Provided records:

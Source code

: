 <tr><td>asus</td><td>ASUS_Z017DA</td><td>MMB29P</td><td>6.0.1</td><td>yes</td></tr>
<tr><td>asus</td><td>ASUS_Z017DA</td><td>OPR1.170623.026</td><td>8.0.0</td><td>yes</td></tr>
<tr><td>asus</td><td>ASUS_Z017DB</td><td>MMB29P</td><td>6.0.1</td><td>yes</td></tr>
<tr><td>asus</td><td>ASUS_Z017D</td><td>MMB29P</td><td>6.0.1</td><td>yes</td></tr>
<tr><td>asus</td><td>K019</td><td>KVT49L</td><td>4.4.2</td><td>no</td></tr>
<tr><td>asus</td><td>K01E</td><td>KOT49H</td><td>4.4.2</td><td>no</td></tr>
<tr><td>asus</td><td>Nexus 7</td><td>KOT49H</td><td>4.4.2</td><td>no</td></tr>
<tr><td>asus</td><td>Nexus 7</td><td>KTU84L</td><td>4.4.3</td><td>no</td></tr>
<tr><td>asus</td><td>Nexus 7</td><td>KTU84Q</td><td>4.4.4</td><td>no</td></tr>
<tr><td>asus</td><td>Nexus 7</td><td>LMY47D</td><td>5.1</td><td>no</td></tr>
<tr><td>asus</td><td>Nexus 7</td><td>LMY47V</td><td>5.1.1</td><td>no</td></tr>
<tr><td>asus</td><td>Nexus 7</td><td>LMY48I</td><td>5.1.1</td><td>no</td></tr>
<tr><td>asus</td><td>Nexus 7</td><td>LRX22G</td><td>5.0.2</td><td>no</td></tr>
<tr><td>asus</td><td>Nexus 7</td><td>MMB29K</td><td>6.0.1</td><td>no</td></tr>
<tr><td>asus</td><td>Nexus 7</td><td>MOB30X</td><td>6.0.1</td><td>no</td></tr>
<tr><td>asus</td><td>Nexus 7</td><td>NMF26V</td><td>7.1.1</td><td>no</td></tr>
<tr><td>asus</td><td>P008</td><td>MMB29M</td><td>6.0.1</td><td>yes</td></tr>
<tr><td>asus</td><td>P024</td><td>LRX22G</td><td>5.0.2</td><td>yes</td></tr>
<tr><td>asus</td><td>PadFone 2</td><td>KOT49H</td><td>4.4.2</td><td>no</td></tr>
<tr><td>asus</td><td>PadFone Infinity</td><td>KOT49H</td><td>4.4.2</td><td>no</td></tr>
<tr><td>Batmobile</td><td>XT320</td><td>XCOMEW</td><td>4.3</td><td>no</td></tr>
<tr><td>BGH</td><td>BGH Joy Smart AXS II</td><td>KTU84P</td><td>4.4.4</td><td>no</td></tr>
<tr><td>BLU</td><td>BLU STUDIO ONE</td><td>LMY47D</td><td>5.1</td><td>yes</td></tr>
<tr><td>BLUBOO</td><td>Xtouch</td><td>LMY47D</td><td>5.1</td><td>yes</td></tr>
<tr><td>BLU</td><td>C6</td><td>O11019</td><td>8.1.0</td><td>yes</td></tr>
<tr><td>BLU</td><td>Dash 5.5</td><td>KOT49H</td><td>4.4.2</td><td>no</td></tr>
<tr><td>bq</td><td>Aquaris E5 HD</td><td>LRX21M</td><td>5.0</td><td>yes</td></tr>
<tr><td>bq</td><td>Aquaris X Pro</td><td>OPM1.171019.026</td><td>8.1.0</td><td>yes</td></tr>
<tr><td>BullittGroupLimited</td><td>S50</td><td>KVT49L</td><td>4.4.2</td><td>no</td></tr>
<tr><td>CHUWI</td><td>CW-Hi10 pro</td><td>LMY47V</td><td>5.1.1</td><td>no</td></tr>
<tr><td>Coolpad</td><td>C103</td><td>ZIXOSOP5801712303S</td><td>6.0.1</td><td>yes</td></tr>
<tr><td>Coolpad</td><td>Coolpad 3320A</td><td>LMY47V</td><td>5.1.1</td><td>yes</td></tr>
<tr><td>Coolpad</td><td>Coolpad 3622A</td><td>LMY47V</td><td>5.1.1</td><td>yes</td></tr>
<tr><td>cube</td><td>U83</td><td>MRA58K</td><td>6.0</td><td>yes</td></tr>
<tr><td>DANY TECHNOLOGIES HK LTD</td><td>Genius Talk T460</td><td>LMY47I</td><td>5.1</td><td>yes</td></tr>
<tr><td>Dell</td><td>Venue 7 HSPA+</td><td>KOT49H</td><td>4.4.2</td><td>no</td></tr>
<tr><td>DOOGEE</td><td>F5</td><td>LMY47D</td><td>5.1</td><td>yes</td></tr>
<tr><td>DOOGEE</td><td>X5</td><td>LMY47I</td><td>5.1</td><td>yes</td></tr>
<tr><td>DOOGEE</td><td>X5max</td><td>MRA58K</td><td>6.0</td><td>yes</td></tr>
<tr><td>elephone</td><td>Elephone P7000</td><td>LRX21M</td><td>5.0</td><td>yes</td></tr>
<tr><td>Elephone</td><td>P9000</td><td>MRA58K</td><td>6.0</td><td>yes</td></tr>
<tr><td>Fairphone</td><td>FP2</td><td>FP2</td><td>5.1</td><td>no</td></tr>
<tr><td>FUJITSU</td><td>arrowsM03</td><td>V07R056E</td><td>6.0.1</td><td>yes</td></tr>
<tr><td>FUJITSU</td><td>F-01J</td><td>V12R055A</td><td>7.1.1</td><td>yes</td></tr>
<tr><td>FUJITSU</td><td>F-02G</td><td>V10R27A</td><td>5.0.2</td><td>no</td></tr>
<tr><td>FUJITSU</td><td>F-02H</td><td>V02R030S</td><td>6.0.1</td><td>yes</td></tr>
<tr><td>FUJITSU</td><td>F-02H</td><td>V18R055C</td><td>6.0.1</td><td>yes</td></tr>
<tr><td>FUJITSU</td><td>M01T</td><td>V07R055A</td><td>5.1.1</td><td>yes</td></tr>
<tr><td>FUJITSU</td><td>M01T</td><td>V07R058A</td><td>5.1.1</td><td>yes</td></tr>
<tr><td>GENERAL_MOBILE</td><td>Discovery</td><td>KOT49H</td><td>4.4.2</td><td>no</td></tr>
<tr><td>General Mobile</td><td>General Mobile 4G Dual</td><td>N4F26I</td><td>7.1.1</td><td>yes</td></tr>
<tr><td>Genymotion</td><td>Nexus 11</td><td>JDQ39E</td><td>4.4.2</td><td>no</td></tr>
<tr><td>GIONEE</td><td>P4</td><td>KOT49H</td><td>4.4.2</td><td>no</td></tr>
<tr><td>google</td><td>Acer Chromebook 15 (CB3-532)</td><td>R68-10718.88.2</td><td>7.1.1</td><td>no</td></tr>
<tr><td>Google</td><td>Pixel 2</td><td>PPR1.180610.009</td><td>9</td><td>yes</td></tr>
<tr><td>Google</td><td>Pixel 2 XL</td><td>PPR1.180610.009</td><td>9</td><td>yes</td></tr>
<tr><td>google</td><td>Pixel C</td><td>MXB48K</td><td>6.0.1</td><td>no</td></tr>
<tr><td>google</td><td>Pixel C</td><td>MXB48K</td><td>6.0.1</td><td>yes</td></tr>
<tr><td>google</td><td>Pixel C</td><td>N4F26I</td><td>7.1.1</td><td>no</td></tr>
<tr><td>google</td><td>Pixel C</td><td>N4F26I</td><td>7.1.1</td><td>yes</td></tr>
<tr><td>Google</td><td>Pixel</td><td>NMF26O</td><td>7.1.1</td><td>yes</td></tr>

Problem statement: Your answer must be a copy of every line in the data above that holds the string "PadFone".

Reply:
<tr><td>asus</td><td>PadFone 2</td><td>KOT49H</td><td>4.4.2</td><td>no</td></tr>
<tr><td>asus</td><td>PadFone Infinity</td><td>KOT49H</td><td>4.4.2</td><td>no</td></tr>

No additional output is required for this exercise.